Task goal -> For this exercise, copy each line of the records that contains the word "services".

Data for this task START

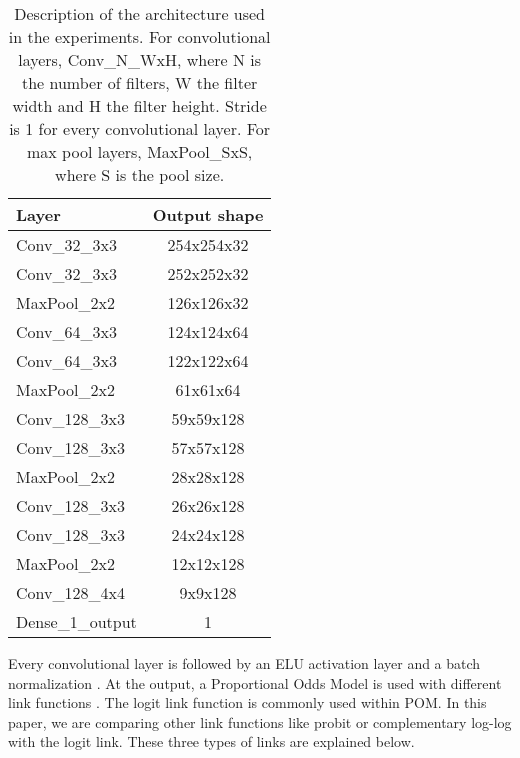 \documentclass[10pt, a4paper, titlepage, twocolumn]{article}
\begin{document}
	\begin{table}[ht]
		\centering
		\begin{tabular}{|l|c|}
			\hline
			\textbf{Layer} & \textbf{Output shape}\\
			\hline
			Conv\_32\_3x3 & 254x254x32\\\hline
			Conv\_32\_3x3 & 252x252x32\\\hline
			MaxPool\_2x2 & 126x126x32\\\hline
			
			Conv\_64\_3x3 & 124x124x64\\\hline
			Conv\_64\_3x3 & 122x122x64\\\hline
			MaxPool\_2x2 & 61x61x64\\\hline
			
			Conv\_128\_3x3 & 59x59x128\\\hline
			Conv\_128\_3x3 & 57x57x128\\\hline
			MaxPool\_2x2 & 28x28x128\\\hline
			
			Conv\_128\_3x3 & 26x26x128\\\hline
			Conv\_128\_3x3 & 24x24x128\\\hline
			MaxPool\_2x2 & 12x12x128\\\hline
			
			Conv\_128\_4x4 & 9x9x128\\\hline
			Dense\_1\_output & 1\\
			\hline
		\end{tabular}
		\caption{Description of the architecture used in the experiments. For convolutional layers, Conv\_N\_WxH, where N is the number of filters, W the filter width and H the filter height. Stride is 1 for every convolutional layer. For max pool layers, MaxPool\_SxS, where S is the pool size.}
		\label{table:CNNArchitecture}
	\end{table}
	
	Every convolutional layer is followed by an ELU activation layer \cite{clevert2015fast} and a batch normalization \cite{ioffe2015batch}. At the output, a Proportional Odds Model is used with different link functions \cite{agresti2010analysis}. The logit link function is commonly used within POM. In this paper, we are comparing other link functions like probit or complementary log-log with the logit link. These three types of links are explained below.
	
\end{document}
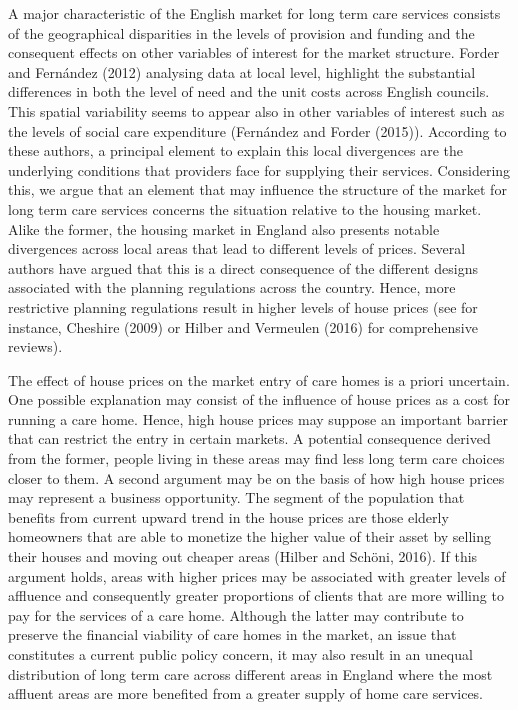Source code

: \documentclass[11pt,a4paper,]{article}
\begin{document}
A major characteristic of the English market for long term care services
consists of the geographical disparities in the levels of provision and
funding and the consequent effects on other variables of interest for
the market structure. Forder and Fernández (2012) analysing data at
local level, highlight the substantial differences in both the level of
need and the unit costs across English councils. This spatial
variability seems to appear also in other variables of interest such as
the levels of social care expenditure (Fernández and Forder (2015)).
According to these authors, a principal element to explain this local
divergences are the underlying conditions that providers face for
supplying their services. Considering this, we argue that an element
that may influence the structure of the market for long term care
services concerns the situation relative to the housing market. Alike
the former, the housing market in England also presents notable
divergences across local areas that lead to different levels of prices.
Several authors have argued that this is a direct consequence of the
different designs associated with the planning regulations across the
country. Hence, more restrictive planning regulations result in higher
levels of house prices (see for instance, Cheshire (2009) or Hilber and
Vermeulen (2016) for comprehensive reviews).

The effect of house prices on the market entry of care homes is a priori
uncertain. One possible explanation may consist of the influence of
house prices as a cost for running a care home. Hence, high house prices
may suppose an important barrier that can restrict the entry in certain
markets. A potential consequence derived from the former, people living
in these areas may find less long term care choices closer to them. A
second argument may be on the basis of how high house prices may
represent a business opportunity. The segment of the population that
benefits from current upward trend in the house prices are those elderly
homeowners that are able to monetize the higher value of their asset by
selling their houses and moving out cheaper areas (Hilber and Schöni,
2016). If this argument holds, areas with higher prices may be
associated with greater levels of affluence and consequently greater
proportions of clients that are more willing to pay for the services of
a care home. Although the latter may contribute to preserve the
financial viability of care homes in the market, an issue that
constitutes a current public policy concern, it may also result in an
unequal distribution of long term care across different areas in England
where the most affluent areas are more benefited from a greater supply
of home care services.
\end{document}
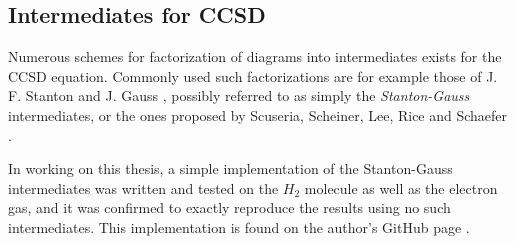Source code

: \subsection{Intermediates for CCSD}

Numerous schemes for factorization of diagrams into intermediates
exists for the CCSD equation.  Commonly used such factorizations are
for example those of J. F. Stanton and J. Gauss \cite{Solomonik2013},
possibly referred to as simply the \emph{Stanton-Gauss} intermediates,
or the ones proposed by Scuseria, Scheiner, Lee, Rice and Schaefer
\cite{scuseria1987}.

In working on this thesis, a simple implementation of the
Stanton-Gauss intermediates was written and tested on the $H_2$
molecule as well as the electron gas, and it was confirmed to exactly
reproduce the results using no such intermediates. This implementation
is found on the author's GitHub page \cite{fermicc}.



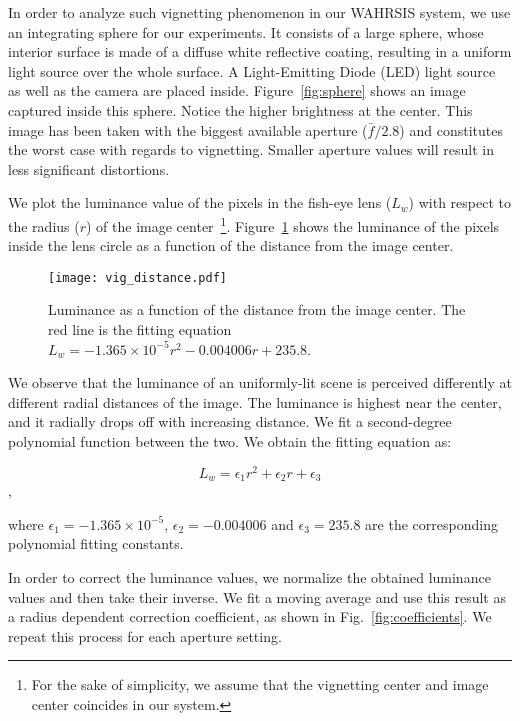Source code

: In order to analyze such vignetting phenomenon in our WAHRSIS system, we use an integrating sphere for our experiments. It consists of a large sphere, whose interior surface is made of a diffuse white reflective coating, resulting in a uniform light source over the whole surface. A Light-Emitting Diode (LED) light source as well as the camera are placed inside. Figure~\ref{fig:sphere} shows an image captured inside this sphere. Notice the higher brightness at the center. This image has been taken with the biggest available aperture ($\bar{f}/2.8$) and constitutes the worst case with regards to vignetting. Smaller aperture values will result in less significant distortions.

We plot the luminance value of the pixels in the fish-eye lens ($L_w$) with respect to the radius ($r$) of the image center~\footnote{For the sake of simplicity, we assume that the vignetting center and image center coincides in our system.}. Figure~\ref{fig:pro_distance} shows the luminance of the pixels inside the lens circle as a function of the distance from the image center. 

\begin{figure}[htb]
\centering
\texttt{[image: vig\_distance.pdf]}
\caption[Luminance as a function of the distance from the image center.]{Luminance as a function of the distance from the image center. The red line is the fitting equation $ L_w = -1.365 \times 10^{-5} r^2 - 0.004006 r + 235.8 $.}
\label{fig:pro_distance}
\end{figure}

We observe that the luminance of an uniformly-lit scene is perceived differently at different radial distances of the image. The luminance is highest near the center, and it radially drops off with increasing distance. We fit a second-degree polynomial function between the two. We obtain the fitting equation as:

\[L_w = \epsilon_1 r^2 + \epsilon_2 r + \epsilon_3 \],

where $\epsilon_1 = -1.365 \times 10^{-5}$, $\epsilon_2 = -0.004006$ and $\epsilon_3 = 235.8$ are the corresponding polynomial fitting constants. 

In order to correct the luminance values, we normalize the obtained luminance values and then take their inverse. We fit a moving average and use this result as a radius dependent correction coefficient, as shown in Fig.~\ref{fig:coefficients}. We repeat this process for each aperture setting.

Data for this task END

Your response ->
A major characteristic of the English market for long term care services
supplying their services. Considering this, we argue that an element
services concerns the situation relative to the housing market. Alike
proportions of clients that are more willing to pay for the services of
of home care services.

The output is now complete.